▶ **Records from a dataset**
----

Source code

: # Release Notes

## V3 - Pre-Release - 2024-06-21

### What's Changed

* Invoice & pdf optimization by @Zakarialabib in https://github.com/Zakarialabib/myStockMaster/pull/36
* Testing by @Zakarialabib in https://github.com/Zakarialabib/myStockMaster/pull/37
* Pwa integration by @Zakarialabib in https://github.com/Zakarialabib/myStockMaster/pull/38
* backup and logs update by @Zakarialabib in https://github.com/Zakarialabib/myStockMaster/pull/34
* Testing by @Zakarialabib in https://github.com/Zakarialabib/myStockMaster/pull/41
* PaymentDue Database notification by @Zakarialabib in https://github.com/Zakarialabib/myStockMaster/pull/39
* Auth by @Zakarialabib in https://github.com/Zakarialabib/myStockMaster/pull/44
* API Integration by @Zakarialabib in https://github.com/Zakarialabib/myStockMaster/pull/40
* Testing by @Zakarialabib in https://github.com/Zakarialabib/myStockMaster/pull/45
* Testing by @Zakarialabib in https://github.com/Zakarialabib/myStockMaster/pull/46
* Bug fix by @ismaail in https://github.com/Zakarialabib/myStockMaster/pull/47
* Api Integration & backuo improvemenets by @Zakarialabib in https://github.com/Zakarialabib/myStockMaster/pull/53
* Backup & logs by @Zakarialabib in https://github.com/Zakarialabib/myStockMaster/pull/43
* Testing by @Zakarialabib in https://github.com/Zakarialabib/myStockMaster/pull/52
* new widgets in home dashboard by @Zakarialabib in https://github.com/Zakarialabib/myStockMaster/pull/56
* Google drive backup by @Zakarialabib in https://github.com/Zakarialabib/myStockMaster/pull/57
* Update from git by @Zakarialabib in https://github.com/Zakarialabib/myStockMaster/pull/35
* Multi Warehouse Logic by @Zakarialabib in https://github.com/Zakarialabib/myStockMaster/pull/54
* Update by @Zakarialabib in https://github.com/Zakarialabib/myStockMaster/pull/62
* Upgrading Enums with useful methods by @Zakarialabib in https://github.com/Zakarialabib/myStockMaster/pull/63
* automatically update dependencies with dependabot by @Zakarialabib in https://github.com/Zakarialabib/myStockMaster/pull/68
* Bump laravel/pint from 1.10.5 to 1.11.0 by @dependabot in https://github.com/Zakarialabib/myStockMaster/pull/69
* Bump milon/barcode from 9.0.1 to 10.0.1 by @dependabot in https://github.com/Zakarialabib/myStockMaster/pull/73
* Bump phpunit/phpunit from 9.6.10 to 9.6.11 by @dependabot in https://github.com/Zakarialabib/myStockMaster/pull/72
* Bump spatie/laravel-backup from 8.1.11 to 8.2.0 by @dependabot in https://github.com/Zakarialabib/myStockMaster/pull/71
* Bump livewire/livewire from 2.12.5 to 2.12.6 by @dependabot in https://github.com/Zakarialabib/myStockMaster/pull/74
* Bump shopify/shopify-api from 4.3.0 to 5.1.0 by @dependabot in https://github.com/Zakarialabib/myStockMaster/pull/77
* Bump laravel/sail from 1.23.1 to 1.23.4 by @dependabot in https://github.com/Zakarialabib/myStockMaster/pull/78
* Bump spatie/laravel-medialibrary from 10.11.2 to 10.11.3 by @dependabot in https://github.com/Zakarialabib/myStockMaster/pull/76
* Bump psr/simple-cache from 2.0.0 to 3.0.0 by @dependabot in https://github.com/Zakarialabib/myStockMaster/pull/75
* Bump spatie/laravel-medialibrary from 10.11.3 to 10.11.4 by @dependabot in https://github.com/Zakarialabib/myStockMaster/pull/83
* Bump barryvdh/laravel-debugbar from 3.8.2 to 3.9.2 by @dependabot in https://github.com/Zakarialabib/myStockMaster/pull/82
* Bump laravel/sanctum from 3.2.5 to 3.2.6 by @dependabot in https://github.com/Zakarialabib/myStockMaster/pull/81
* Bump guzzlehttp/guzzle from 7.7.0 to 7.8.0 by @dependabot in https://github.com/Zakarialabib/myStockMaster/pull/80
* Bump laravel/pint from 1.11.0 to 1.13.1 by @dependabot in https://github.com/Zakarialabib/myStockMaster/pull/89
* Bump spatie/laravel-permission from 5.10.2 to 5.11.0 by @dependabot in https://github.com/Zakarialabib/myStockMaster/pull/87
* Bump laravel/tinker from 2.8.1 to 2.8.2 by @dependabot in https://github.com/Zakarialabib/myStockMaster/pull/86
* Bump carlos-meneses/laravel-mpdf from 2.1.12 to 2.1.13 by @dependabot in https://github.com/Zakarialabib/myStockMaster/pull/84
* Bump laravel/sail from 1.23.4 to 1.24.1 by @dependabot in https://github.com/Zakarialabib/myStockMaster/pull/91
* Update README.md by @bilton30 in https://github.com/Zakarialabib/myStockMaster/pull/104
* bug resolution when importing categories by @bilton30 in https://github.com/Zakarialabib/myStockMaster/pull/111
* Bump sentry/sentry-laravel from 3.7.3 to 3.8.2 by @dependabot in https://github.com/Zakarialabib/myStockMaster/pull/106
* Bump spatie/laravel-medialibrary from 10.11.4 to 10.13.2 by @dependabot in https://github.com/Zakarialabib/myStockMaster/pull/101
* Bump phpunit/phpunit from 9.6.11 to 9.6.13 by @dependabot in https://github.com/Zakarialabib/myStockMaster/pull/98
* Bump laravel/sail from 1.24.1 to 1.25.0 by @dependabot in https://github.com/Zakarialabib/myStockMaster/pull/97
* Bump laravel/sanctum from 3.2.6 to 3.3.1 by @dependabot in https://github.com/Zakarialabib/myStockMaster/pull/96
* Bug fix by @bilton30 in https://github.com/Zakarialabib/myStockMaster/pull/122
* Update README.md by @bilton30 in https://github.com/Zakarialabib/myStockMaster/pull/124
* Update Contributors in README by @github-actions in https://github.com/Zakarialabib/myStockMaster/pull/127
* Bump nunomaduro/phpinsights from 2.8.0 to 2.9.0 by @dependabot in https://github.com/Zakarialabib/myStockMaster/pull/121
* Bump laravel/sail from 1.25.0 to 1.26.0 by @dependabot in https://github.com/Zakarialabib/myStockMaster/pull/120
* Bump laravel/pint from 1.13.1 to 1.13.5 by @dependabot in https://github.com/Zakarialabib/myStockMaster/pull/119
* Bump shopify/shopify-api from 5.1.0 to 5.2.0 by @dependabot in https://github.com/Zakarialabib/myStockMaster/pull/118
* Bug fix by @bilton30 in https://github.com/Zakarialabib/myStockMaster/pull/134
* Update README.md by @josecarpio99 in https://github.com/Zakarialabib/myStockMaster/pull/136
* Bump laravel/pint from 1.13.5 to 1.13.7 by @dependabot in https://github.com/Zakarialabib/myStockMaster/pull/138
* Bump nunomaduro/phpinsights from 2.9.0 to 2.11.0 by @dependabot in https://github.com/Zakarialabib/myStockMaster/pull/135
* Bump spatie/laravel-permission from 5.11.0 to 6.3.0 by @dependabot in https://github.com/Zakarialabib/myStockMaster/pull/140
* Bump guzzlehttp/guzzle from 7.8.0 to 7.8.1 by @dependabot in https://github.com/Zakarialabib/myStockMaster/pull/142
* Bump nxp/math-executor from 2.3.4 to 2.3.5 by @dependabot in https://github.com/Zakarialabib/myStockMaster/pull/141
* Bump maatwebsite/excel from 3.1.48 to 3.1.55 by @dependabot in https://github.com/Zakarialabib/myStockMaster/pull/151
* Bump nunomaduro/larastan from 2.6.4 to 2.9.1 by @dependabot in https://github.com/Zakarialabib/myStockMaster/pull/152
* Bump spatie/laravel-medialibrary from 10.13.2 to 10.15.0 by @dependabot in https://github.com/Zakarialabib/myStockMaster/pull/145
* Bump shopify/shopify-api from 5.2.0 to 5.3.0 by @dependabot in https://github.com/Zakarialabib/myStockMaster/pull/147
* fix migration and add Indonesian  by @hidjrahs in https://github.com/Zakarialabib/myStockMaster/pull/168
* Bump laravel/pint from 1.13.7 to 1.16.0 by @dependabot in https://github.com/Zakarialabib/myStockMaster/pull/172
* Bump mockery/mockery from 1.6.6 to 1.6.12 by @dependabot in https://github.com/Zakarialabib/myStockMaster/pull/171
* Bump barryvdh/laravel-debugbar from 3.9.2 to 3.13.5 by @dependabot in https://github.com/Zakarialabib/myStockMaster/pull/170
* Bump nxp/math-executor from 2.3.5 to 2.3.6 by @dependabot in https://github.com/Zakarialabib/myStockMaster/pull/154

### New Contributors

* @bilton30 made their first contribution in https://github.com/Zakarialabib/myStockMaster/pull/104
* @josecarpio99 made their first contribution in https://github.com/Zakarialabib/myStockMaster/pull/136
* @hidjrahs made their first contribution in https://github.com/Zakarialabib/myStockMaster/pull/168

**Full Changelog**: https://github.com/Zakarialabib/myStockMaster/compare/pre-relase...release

----

▶ **Problem to work on**
Within the data above, the lines from the one with "Bump maatwebsite/excel from" to the one with "shopify/shopify-api from 5.2.0" must be repeated exactly; no other line belongs in the answer.

▶ **Solved problem**
* Bump maatwebsite/excel from 3.1.48 to 3.1.55 by @dependabot in https://github.com/Zakarialabib/myStockMaster/pull/151
* Bump nunomaduro/larastan from 2.6.4 to 2.9.1 by @dependabot in https://github.com/Zakarialabib/myStockMaster/pull/152
* Bump spatie/laravel-medialibrary from 10.13.2 to 10.15.0 by @dependabot in https://github.com/Zakarialabib/myStockMaster/pull/145
* Bump shopify/shopify-api from 5.2.0 to 5.3.0 by @dependabot in https://github.com/Zakarialabib/myStockMaster/pull/147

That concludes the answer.